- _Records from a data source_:

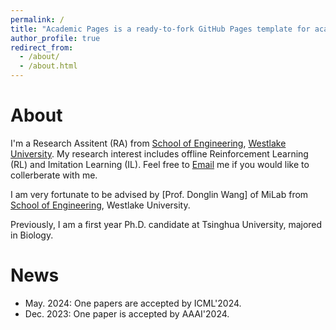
 ```yaml
---
permalink: /
title: "Academic Pages is a ready-to-fork GitHub Pages template for academic personal websites"
author_profile: true
redirect_from: 
  - /about/
  - /about.html
---
```


About
======
I'm a Research Assitent (RA) from [School of Engineering](https://engineering.westlake.edu.cn/), [Westlake University](https://www.westlake.edu.cn/). My research interest includes offline Reinforcement Learning (RL) and Imitation Learning (IL). Feel free to [Email](mailto:stevezhangz@163.com)  me if you would like to collerberate with me. 

I am very fortunate to be advised by [Prof. Donglin Wang] of MiLab from [School of Engineering](https://engineering.westlake.edu.cn/), Westlake University.

Previously, I am a first year Ph.D. candidate at Tsinghua University, majored in Biology.

News 
======
- May. 2024: One papers are accepted by ICML'2024.
- Dec. 2023: One paper is accepted by AAAI'2024.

- _What is being asked_: The expected response is every entry above, repeated exactly, pictures removed.

- _Solution for this exercise_:
 ```yaml
---
permalink: /
title: "Academic Pages is a ready-to-fork GitHub Pages template for academic personal websites"
author_profile: true
redirect_from: 
  - /about/
  - /about.html
---
```


About
======
I'm a Research Assitent (RA) from [School of Engineering](https://engineering.westlake.edu.cn/), [Westlake University](https://www.westlake.edu.cn/). My research interest includes offline Reinforcement Learning (RL) and Imitation Learning (IL). Feel free to [Email](mailto:stevezhangz@163.com)  me if you would like to collerberate with me. 

I am very fortunate to be advised by [Prof. Donglin Wang] of MiLab from [School of Engineering](https://engineering.westlake.edu.cn/), Westlake University.

Previously, I am a first year Ph.D. candidate at Tsinghua University, majored in Biology.

News 
======
- May. 2024: One papers are accepted by ICML'2024.
- Dec. 2023: One paper is accepted by AAAI'2024.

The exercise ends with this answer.